# NLP Basics: Implementing a pipeline to clean text

### Pre-processing text data

Cleaning up the text data is necessary to highlight attributes that you're going to want your machine learning system to pick up on. Cleaning (or pre-processing) the data typically consists of a number of steps:
1. **Remove punctuation**
2. **Tokenization**
3. **Remove stopwords**
4. Lemmatize/Stem

The first three steps are covered in this chapter as they're implemented in pretty much any text cleaning pipeline.
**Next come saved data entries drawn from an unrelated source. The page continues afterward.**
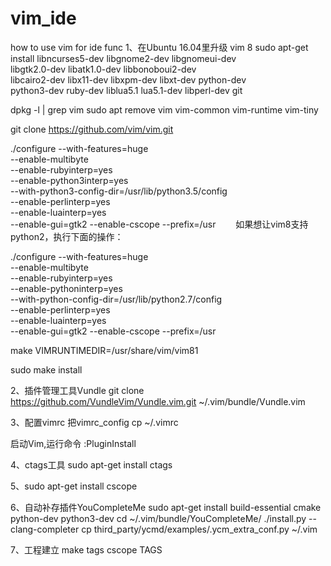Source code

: # vim_ide
how to use vim for ide func
1、在Ubuntu 16.04里升级 vim 8
sudo apt-get install libncurses5-dev libgnome2-dev libgnomeui-dev \
    libgtk2.0-dev libatk1.0-dev libbonoboui2-dev \
    libcairo2-dev libx11-dev libxpm-dev libxt-dev python-dev \
    python3-dev ruby-dev liblua5.1 lua5.1-dev libperl-dev git

dpkg -l | grep vim
sudo apt remove vim vim-common vim-runtime vim-tiny

git clone https://github.com/vim/vim.git

./configure --with-features=huge \
            --enable-multibyte \
            --enable-rubyinterp=yes \
--enable-python3interp=yes \
            --with-python3-config-dir=/usr/lib/python3.5/config \
            --enable-perlinterp=yes \
            --enable-luainterp=yes \
            --enable-gui=gtk2 --enable-cscope --prefix=/usr
　　如果想让vim8支持python2，执行下面的操作：

./configure --with-features=huge \
            --enable-multibyte \
            --enable-rubyinterp=yes \
            --enable-pythoninterp=yes \
            --with-python-config-dir=/usr/lib/python2.7/config \
            --enable-perlinterp=yes \
            --enable-luainterp=yes \
            --enable-gui=gtk2 --enable-cscope --prefix=/usr

make VIMRUNTIMEDIR=/usr/share/vim/vim81 

sudo make install

2、插件管理工具Vundle
git clone https://github.com/VundleVim/Vundle.vim.git ~/.vim/bundle/Vundle.vim

3、配置vimrc
把vimrc_config
cp  ~/.vimrc

启动Vim,运行命令 :PluginInstall

4、ctags工具
sudo apt-get install ctags

5、sudo apt-get install cscope

6、自动补存插件YouCompleteMe
sudo apt-get install build-essential cmake python-dev python3-dev
cd ~/.vim/bundle/YouCompleteMe/
 ./install.py --clang-completer
cp third_party/ycmd/examples/.ycm_extra_conf.py  ~/.vim

7、工程建立
make tags cscope TAGS

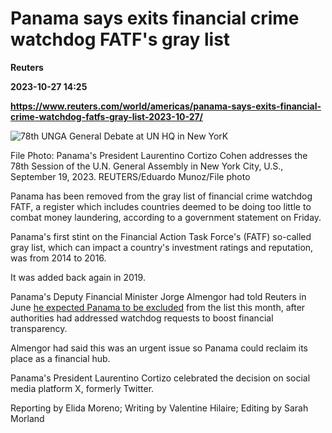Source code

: # Panama says exits financial crime watchdog FATF's gray list
**Reuters**

**2023-10-27 14:25**

**https://www.reuters.com/world/americas/panama-says-exits-financial-crime-watchdog-fatfs-gray-list-2023-10-27/**

![78th UNGA General Debate at UN HQ in New YorK](https://www.reuters.com/resizer/U8rScgBqClq-swkaiBuHslnKi-g=/1920x0/filters:quality(80)/cloudfront-us-east-2.images.arcpublishing.com/reuters/HBYU4YCVOROTJPYI244OFTEYEU.jpg)

File Photo: Panama's President Laurentino Cortizo Cohen addresses the 78th Session of the U.N. General Assembly in New York City, U.S., September 19, 2023. REUTERS/Eduardo Munoz/File photo

Panama has been removed from the gray list of financial crime watchdog FATF, a register which includes countries deemed to be doing too little to combat money laundering, according to a government statement on Friday.

Panama's first stint on the Financial Action Task Force's (FATF) so-called gray list, which can impact a country's investment ratings and reputation, was from 2014 to 2016.

It was added back again in 2019.

Panama's Deputy Financial Minister Jorge Almengor had told Reuters in June [he expected Panama to be excluded](https://www.reuters.com/world/americas/panama-expects-be-struck-off-financial-crime-watch-list-october-2023-06-29/) from the list this month, after authorities had addressed watchdog requests to boost financial transparency.

Almengor had said this was an urgent issue so Panama could reclaim its place as a financial hub.

Panama's President Laurentino Cortizo celebrated the decision on social media platform X, formerly Twitter.

Reporting by Elida Moreno; Writing by Valentine Hilaire; Editing by Sarah Morland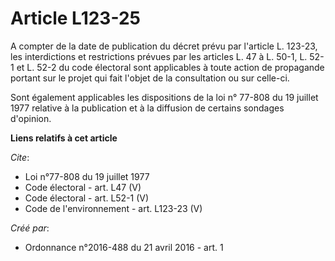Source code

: # Article L123-25

A compter de la date de publication du décret prévu par l'article L. 123-23, les interdictions et restrictions prévues par
les articles L. 47 à L. 50-1, L. 52-1 et L. 52-2 du code électoral sont applicables à toute action de propagande portant sur
le projet qui fait l'objet de la consultation ou sur celle-ci. 

Sont également applicables les dispositions de la loi n° 77-808 du 19 juillet 1977 relative à la publication et à la
diffusion de certains sondages d'opinion.

**Liens relatifs à cet article**

_Cite_:

  - Loi n°77-808 du 19 juillet 1977
  - Code électoral - art. L47 (V)
  - Code électoral - art. L52-1 (V)
  - Code de l'environnement - art. L123-23 (V)

_Créé par_:

  - Ordonnance n°2016-488 du 21 avril 2016 - art. 1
Lemmatizing and stemming are covered in the next chapter as they're helpful but not critical.

In [None]:
import pandas as pd
pd.set_option('display.max_colwidth', 100)

data = pd.read_csv("SMSSpamCollection.tsv", sep='\t', header=None)
data.columns = ['label', 'body_text']

data.head()

In [None]:
# What does the cleaned version look like?
data_cleaned = pd.read_csv("SMSSpamCollection_cleaned.tsv", sep='\t')
data_cleaned.head()

### Remove punctuation

In [None]:
import string
string.punctuation

In [None]:
# we are using list comprehension
def remove_punctuation(text):
    # this returns a list of characters, we will then need to join it
    text_nopunct = [ch for ch in text if ch not in string.punctuation]
    return "".join(text_nopunct)

data['body_text_clean'] = data['body_text'].apply(lambda x: remove_punctuation(x))
data.head()

### Tokenization

In [None]:
import re

def tokenize(text):
    # splits when it sees one or more NON-word character
    tokens = re.split('\W+', text)
    return tokens

data['body_text_tokenized'] = data['body_text_clean'].apply(lambda x: tokenize(x.lower()))

data.head()

### Remove stopwords

In [None]:
import nltk

stopword = nltk.corpus.stopwords.words('english')

In [None]:
def rm_stopwords(tokenized_list):
    res = [word for word in tokenized_list if word not in stopword]
    return res

data['body_text_nostop'] = data['body_text_tokenized'].apply(lambda x: rm_stopwords(x))
data.head()